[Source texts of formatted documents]
______
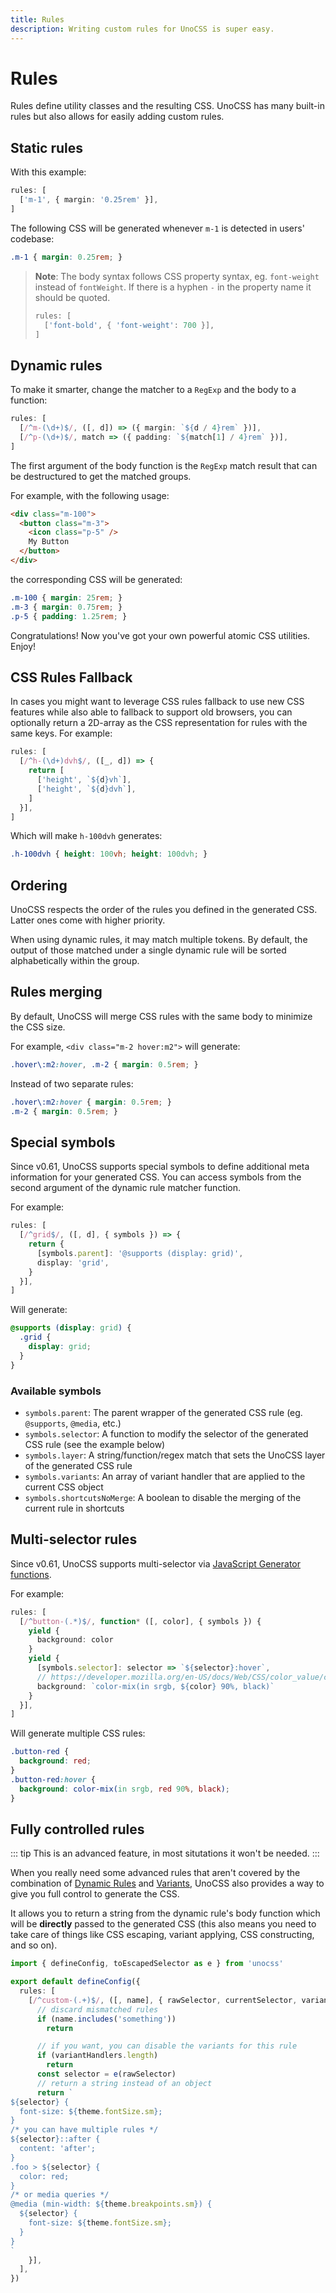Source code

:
 ```yaml
---
title: Rules
description: Writing custom rules for UnoCSS is super easy.
---
```


# Rules

Rules define utility classes and the resulting CSS. UnoCSS has many built-in rules but also allows for easily adding custom rules.

## Static rules

With this example:

```ts
rules: [
  ['m-1', { margin: '0.25rem' }],
]
```

The following CSS will be generated whenever `m-1` is detected in users' codebase:

```css
.m-1 { margin: 0.25rem; }
```

> **Note**: The body syntax follows CSS property syntax, eg. `font-weight` instead of `fontWeight`. If there is a hyphen `-` in the property name it should be quoted.
>
> ```ts
> rules: [
>   ['font-bold', { 'font-weight': 700 }],
> ]
> ```

## Dynamic rules

To make it smarter, change the matcher to a `RegExp` and the body to a function:

```ts
rules: [
  [/^m-(\d+)$/, ([, d]) => ({ margin: `${d / 4}rem` })],
  [/^p-(\d+)$/, match => ({ padding: `${match[1] / 4}rem` })],
]
```

The first argument of the body function is the `RegExp` match result that can be destructured to get the matched groups.

For example, with the following usage:

```html
<div class="m-100">
  <button class="m-3">
    <icon class="p-5" />
    My Button
  </button>
</div>
```

the corresponding CSS will be generated:

```css
.m-100 { margin: 25rem; }
.m-3 { margin: 0.75rem; }
.p-5 { padding: 1.25rem; }
```

Congratulations! Now you've got your own powerful atomic CSS utilities. Enjoy!

## CSS Rules Fallback

In cases you might want to leverage CSS rules fallback to use new CSS features while also able to fallback to support old browsers, you can optionally return a 2D-array as the CSS representation for rules with the same keys. For example:

```ts
rules: [
  [/^h-(\d+)dvh$/, ([_, d]) => {
    return [
      ['height', `${d}vh`],
      ['height', `${d}dvh`],
    ]
  }],
]
```

Which will make `h-100dvh` generates:

```css
.h-100dvh { height: 100vh; height: 100dvh; }
```

## Ordering

UnoCSS respects the order of the rules you defined in the generated CSS. Latter ones come with higher priority.

When using dynamic rules, it may match multiple tokens. By default, the output of those matched under a single dynamic rule will be sorted alphabetically within the group.

## Rules merging

By default, UnoCSS will merge CSS rules with the same body to minimize the CSS size.

For example, `<div class="m-2 hover:m2">` will generate:

```css
.hover\:m2:hover, .m-2 { margin: 0.5rem; }
```

Instead of two separate rules:

```css
.hover\:m2:hover { margin: 0.5rem; }
.m-2 { margin: 0.5rem; }
```

## Special symbols

Since v0.61, UnoCSS supports special symbols to define additional meta information for your generated CSS. You can access symbols from the second argument of the dynamic rule matcher function.

For example:

```ts
rules: [
  [/^grid$/, ([, d], { symbols }) => {
    return {
      [symbols.parent]: '@supports (display: grid)',
      display: 'grid',
    }
  }],
]
```

Will generate:

```css
@supports (display: grid) {
  .grid {
    display: grid;
  }
}
```

### Available symbols

- `symbols.parent`: The parent wrapper of the generated CSS rule (eg. `@supports`, `@media`, etc.)
- `symbols.selector`: A function to modify the selector of the generated CSS rule (see the example below)
- `symbols.layer`: A string/function/regex match that sets the UnoCSS layer of the generated CSS rule
- `symbols.variants`: An array of variant handler that are applied to the current CSS object
- `symbols.shortcutsNoMerge`: A boolean to disable the merging of the current rule in shortcuts

## Multi-selector rules

Since v0.61, UnoCSS supports multi-selector via [JavaScript Generator functions](https://developer.mozilla.org/en-US/docs/Web/JavaScript/Reference/Global_Objects/Generator).

For example:

```ts
rules: [
  [/^button-(.*)$/, function* ([, color], { symbols }) {
    yield {
      background: color
    }
    yield {
      [symbols.selector]: selector => `${selector}:hover`,
      // https://developer.mozilla.org/en-US/docs/Web/CSS/color_value/color-mix
      background: `color-mix(in srgb, ${color} 90%, black)`
    }
  }],
]
```

Will generate multiple CSS rules:

```css
.button-red {
  background: red;
}
.button-red:hover {
  background: color-mix(in srgb, red 90%, black);
}
```

## Fully controlled rules

::: tip
This is an advanced feature, in most situtations it won't be needed.
:::

When you really need some advanced rules that aren't covered by the combination of [Dynamic Rules](#dynamic-rules) and [Variants](/config/variants), UnoCSS also provides a way to give you full control to generate the CSS.

It allows you to return a string from the dynamic rule's body function which will be **directly** passed to the generated CSS (this also means you need to take care of things like CSS escaping, variant applying, CSS constructing, and so on).

```ts [uno.config.ts]
import { defineConfig, toEscapedSelector as e } from 'unocss'

export default defineConfig({
  rules: [
    [/^custom-(.+)$/, ([, name], { rawSelector, currentSelector, variantHandlers, theme }) => {
      // discard mismatched rules
      if (name.includes('something'))
        return

      // if you want, you can disable the variants for this rule
      if (variantHandlers.length)
        return
      const selector = e(rawSelector)
      // return a string instead of an object
      return `
${selector} {
  font-size: ${theme.fontSize.sm};
}
/* you can have multiple rules */
${selector}::after {
  content: 'after';
}
.foo > ${selector} {
  color: red;
}
/* or media queries */
@media (min-width: ${theme.breakpoints.sm}) {
  ${selector} {
    font-size: ${theme.fontSize.sm};
  }
}
`
    }],
  ],
})
```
______
• [What the task requires]: An exact copy of the entries, minus the pictures, is what's needed here.

• [Reply to the exercise]:
Source code

:
 ```yaml
---
title: Rules
description: Writing custom rules for UnoCSS is super easy.
---
```


# Rules

Rules define utility classes and the resulting CSS. UnoCSS has many built-in rules but also allows for easily adding custom rules.

## Static rules

With this example:

```ts
rules: [
  ['m-1', { margin: '0.25rem' }],
]
```

The following CSS will be generated whenever `m-1` is detected in users' codebase:

```css
.m-1 { margin: 0.25rem; }
```

> **Note**: The body syntax follows CSS property syntax, eg. `font-weight` instead of `fontWeight`. If there is a hyphen `-` in the property name it should be quoted.
>
> ```ts
> rules: [
>   ['font-bold', { 'font-weight': 700 }],
> ]
> ```

## Dynamic rules

To make it smarter, change the matcher to a `RegExp` and the body to a function:

```ts
rules: [
  [/^m-(\d+)$/, ([, d]) => ({ margin: `${d / 4}rem` })],
  [/^p-(\d+)$/, match => ({ padding: `${match[1] / 4}rem` })],
]
```

The first argument of the body function is the `RegExp` match result that can be destructured to get the matched groups.

For example, with the following usage:

```html
<div class="m-100">
  <button class="m-3">
    <icon class="p-5" />
    My Button
  </button>
</div>
```

the corresponding CSS will be generated:

```css
.m-100 { margin: 25rem; }
.m-3 { margin: 0.75rem; }
.p-5 { padding: 1.25rem; }
```

Congratulations! Now you've got your own powerful atomic CSS utilities. Enjoy!

## CSS Rules Fallback

In cases you might want to leverage CSS rules fallback to use new CSS features while also able to fallback to support old browsers, you can optionally return a 2D-array as the CSS representation for rules with the same keys. For example:

```ts
rules: [
  [/^h-(\d+)dvh$/, ([_, d]) => {
    return [
      ['height', `${d}vh`],
      ['height', `${d}dvh`],
    ]
  }],
]
```

Which will make `h-100dvh` generates:

```css
.h-100dvh { height: 100vh; height: 100dvh; }
```

## Ordering

UnoCSS respects the order of the rules you defined in the generated CSS. Latter ones come with higher priority.

When using dynamic rules, it may match multiple tokens. By default, the output of those matched under a single dynamic rule will be sorted alphabetically within the group.

## Rules merging

By default, UnoCSS will merge CSS rules with the same body to minimize the CSS size.

For example, `<div class="m-2 hover:m2">` will generate:

```css
.hover\:m2:hover, .m-2 { margin: 0.5rem; }
```

Instead of two separate rules:

```css
.hover\:m2:hover { margin: 0.5rem; }
.m-2 { margin: 0.5rem; }
```

## Special symbols

Since v0.61, UnoCSS supports special symbols to define additional meta information for your generated CSS. You can access symbols from the second argument of the dynamic rule matcher function.

For example:

```ts
rules: [
  [/^grid$/, ([, d], { symbols }) => {
    return {
      [symbols.parent]: '@supports (display: grid)',
      display: 'grid',
    }
  }],
]
```

Will generate:

```css
@supports (display: grid) {
  .grid {
    display: grid;
  }
}
```

### Available symbols

- `symbols.parent`: The parent wrapper of the generated CSS rule (eg. `@supports`, `@media`, etc.)
- `symbols.selector`: A function to modify the selector of the generated CSS rule (see the example below)
- `symbols.layer`: A string/function/regex match that sets the UnoCSS layer of the generated CSS rule
- `symbols.variants`: An array of variant handler that are applied to the current CSS object
- `symbols.shortcutsNoMerge`: A boolean to disable the merging of the current rule in shortcuts

## Multi-selector rules

Since v0.61, UnoCSS supports multi-selector via [JavaScript Generator functions](https://developer.mozilla.org/en-US/docs/Web/JavaScript/Reference/Global_Objects/Generator).

For example:

```ts
rules: [
  [/^button-(.*)$/, function* ([, color], { symbols }) {
    yield {
      background: color
    }
    yield {
      [symbols.selector]: selector => `${selector}:hover`,
      // https://developer.mozilla.org/en-US/docs/Web/CSS/color_value/color-mix
      background: `color-mix(in srgb, ${color} 90%, black)`
    }
  }],
]
```

Will generate multiple CSS rules:

```css
.button-red {
  background: red;
}
.button-red:hover {
  background: color-mix(in srgb, red 90%, black);
}
```

## Fully controlled rules

::: tip
This is an advanced feature, in most situtations it won't be needed.
:::

When you really need some advanced rules that aren't covered by the combination of [Dynamic Rules](#dynamic-rules) and [Variants](/config/variants), UnoCSS also provides a way to give you full control to generate the CSS.

It allows you to return a string from the dynamic rule's body function which will be **directly** passed to the generated CSS (this also means you need to take care of things like CSS escaping, variant applying, CSS constructing, and so on).

```ts [uno.config.ts]
import { defineConfig, toEscapedSelector as e } from 'unocss'

export default defineConfig({
  rules: [
    [/^custom-(.+)$/, ([, name], { rawSelector, currentSelector, variantHandlers, theme }) => {
      // discard mismatched rules
      if (name.includes('something'))
        return

      // if you want, you can disable the variants for this rule
      if (variantHandlers.length)
        return
      const selector = e(rawSelector)
      // return a string instead of an object
      return `
${selector} {
  font-size: ${theme.fontSize.sm};
}
/* you can have multiple rules */
${selector}::after {
  content: 'after';
}
.foo > ${selector} {
  color: red;
}
/* or media queries */
@media (min-width: ${theme.breakpoints.sm}) {
  ${selector} {
    font-size: ${theme.fontSize.sm};
  }
}
`
    }],
  ],
})
```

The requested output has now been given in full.